2018 American romantic comedy-drama film

Permission is a 2017 American romantic comedy-drama film written and directed by Brian Crano. The film stars Rebecca Hall as a woman on the brink of a marriage proposal from her boyfriend (Dan Stevens), but is impeded by the suggestion of her brother (David Joseph Craig) and his life partner (Morgan Spector) to "test date" other men before she ultimately settles down. Meanwhile, the film also follows the relationship of the gay couple as they decide whether or not to become parents.

==Cast==
- Rebecca Hall as Anna, Hale's sister and Will's girlfriend
- Dan Stevens as Will, Anna's boyfriend and Reece's co-worker
- David Joseph Craig as Hale, Anna's brother and Reece's boyfriend
- Morgan Spector as Reece, Hale's boyfriend and Will's co-worker
- Gina Gershon as Lydia
- Jason Sudeikis as Glenn
- Bridget Everett as Charlie
- François Arnaud as Dane
- Raúl Castillo as Heron
- Sarah Steele as Stevie
- Michelle Hurst as Dr. Bennett

==Release==
Permission acquired international distribution rights from London-based Film Constellation.
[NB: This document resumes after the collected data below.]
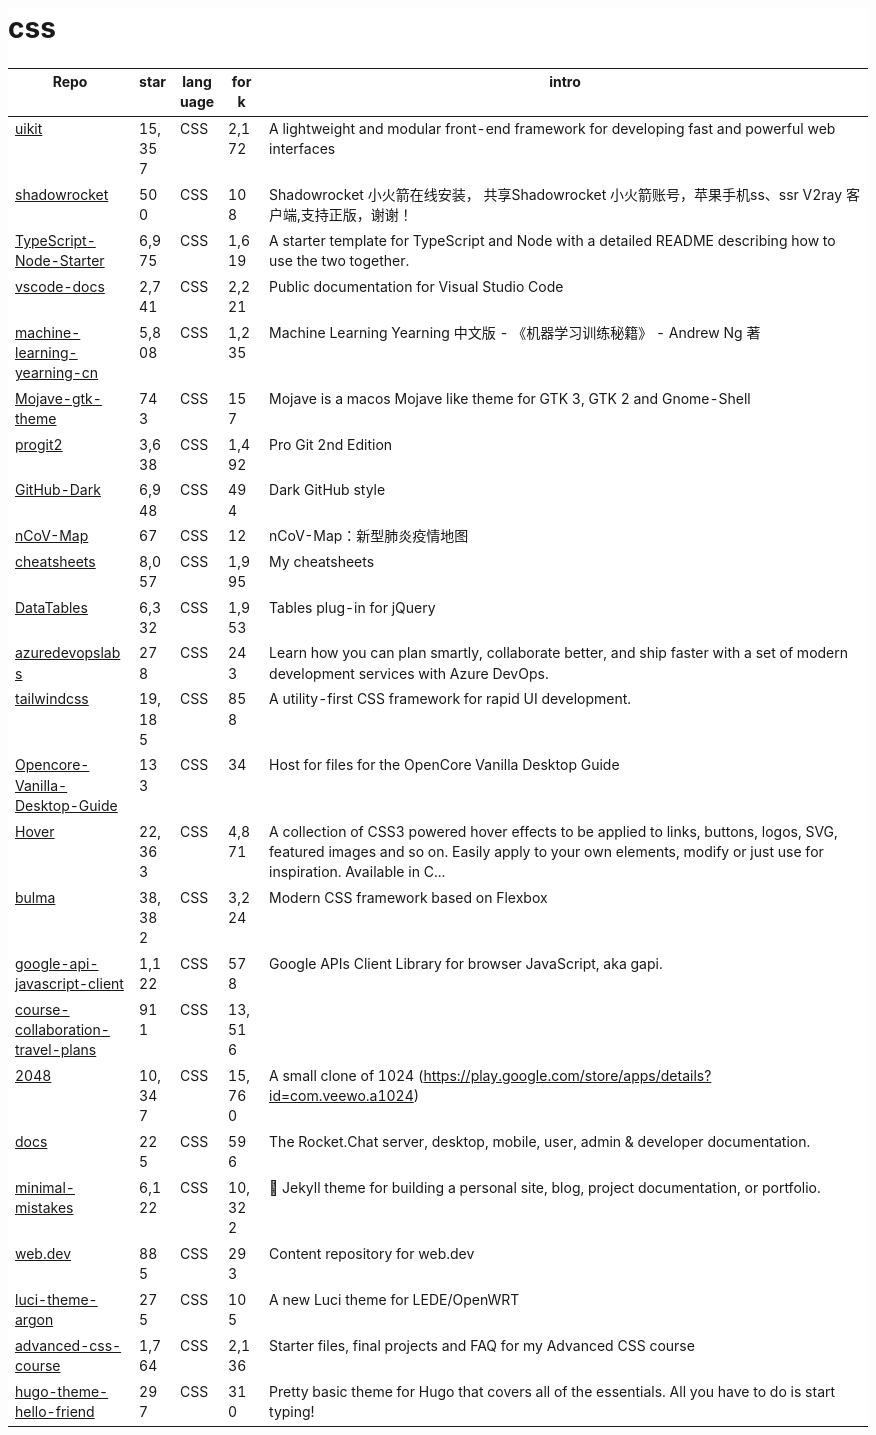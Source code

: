 
# css

Repo|star|language|fork|intro
-|-|-|-|-
[uikit](https://github.com/uikit/uikit)|15,357|CSS|2,172|A lightweight and modular front-end framework for developing fast and powerful web interfaces
[shadowrocket](https://github.com/v2ss/shadowrocket)|500|CSS|108|Shadowrocket 小火箭在线安装， 共享Shadowrocket 小火箭账号，苹果手机ss、ssr V2ray 客户端,支持正版，谢谢！
[TypeScript-Node-Starter](https://github.com/microsoft/TypeScript-Node-Starter)|6,975|CSS|1,619|A starter template for TypeScript and Node with a detailed README describing how to use the two together.
[vscode-docs](https://github.com/microsoft/vscode-docs)|2,741|CSS|2,221|Public documentation for Visual Studio Code
[machine-learning-yearning-cn](https://github.com/deeplearning-ai/machine-learning-yearning-cn)|5,808|CSS|1,235|Machine Learning Yearning 中文版 - 《机器学习训练秘籍》 - Andrew Ng 著
[Mojave-gtk-theme](https://github.com/vinceliuice/Mojave-gtk-theme)|743|CSS|157|Mojave is a macos Mojave like theme for GTK 3, GTK 2 and Gnome-Shell
[progit2](https://github.com/progit/progit2)|3,638|CSS|1,492|Pro Git 2nd Edition
[GitHub-Dark](https://github.com/StylishThemes/GitHub-Dark)|6,948|CSS|494|Dark GitHub style
[nCoV-Map](https://github.com/sangyx/nCoV-Map)|67|CSS|12|nCoV-Map：新型肺炎疫情地图
[cheatsheets](https://github.com/rstacruz/cheatsheets)|8,057|CSS|1,995|My cheatsheets
[DataTables](https://github.com/DataTables/DataTables)|6,332|CSS|1,953|Tables plug-in for jQuery
[azuredevopslabs](https://github.com/microsoft/azuredevopslabs)|278|CSS|243|Learn how you can plan smartly, collaborate better, and ship faster with a set of modern development services with Azure DevOps.
[tailwindcss](https://github.com/tailwindcss/tailwindcss)|19,185|CSS|858|A utility-first CSS framework for rapid UI development.
[Opencore-Vanilla-Desktop-Guide](https://github.com/khronokernel/Opencore-Vanilla-Desktop-Guide)|133|CSS|34|Host for files for the OpenCore Vanilla Desktop Guide
[Hover](https://github.com/IanLunn/Hover)|22,363|CSS|4,871|A collection of CSS3 powered hover effects to be applied to links, buttons, logos, SVG, featured images and so on. Easily apply to your own elements, modify or just use for inspiration. Available in C...
[bulma](https://github.com/jgthms/bulma)|38,382|CSS|3,224|Modern CSS framework based on Flexbox
[google-api-javascript-client](https://github.com/google/google-api-javascript-client)|1,122|CSS|578|Google APIs Client Library for browser JavaScript, aka gapi.
[course-collaboration-travel-plans](https://github.com/udacity/course-collaboration-travel-plans)|911|CSS|13,516|
[2048](https://github.com/gabrielecirulli/2048)|10,347|CSS|15,760|A small clone of 1024 (https://play.google.com/store/apps/details?id=com.veewo.a1024)
[docs](https://github.com/RocketChat/docs)|225|CSS|596|The Rocket.Chat server, desktop, mobile, user, admin & developer documentation.
[minimal-mistakes](https://github.com/mmistakes/minimal-mistakes)|6,122|CSS|10,322|📐 Jekyll theme for building a personal site, blog, project documentation, or portfolio.
[web.dev](https://github.com/GoogleChrome/web.dev)|885|CSS|293|Content repository for web.dev
[luci-theme-argon](https://github.com/jerrykuku/luci-theme-argon)|275|CSS|105|A new Luci theme for LEDE/OpenWRT
[advanced-css-course](https://github.com/jonasschmedtmann/advanced-css-course)|1,764|CSS|2,136|Starter files, final projects and FAQ for my Advanced CSS course
[hugo-theme-hello-friend](https://github.com/panr/hugo-theme-hello-friend)|297|CSS|310|Pretty basic theme for Hugo that covers all of the essentials. All you have to do is start typing!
The film premiered at the Tribeca Film Festival to positive reviews. Good Deed Entertainment acquired the U.S. distribution rights. The film was released in the United States on February 9, 2018.

==Reception==
On review aggregator website Rotten Tomatoes, the film holds an approval rating of 67% based on 45 reviews, and an average rating of 6.2/10. The critical consensus reads: "Permission holds together in spite of its uneven narrative thanks to eminently watchable work from leads Rebecca Hall and Dan Stevens." On Metacritic, the film has a weighted average score of 62 out of 100, based on 15 critics, indicating "generally favorable reviews".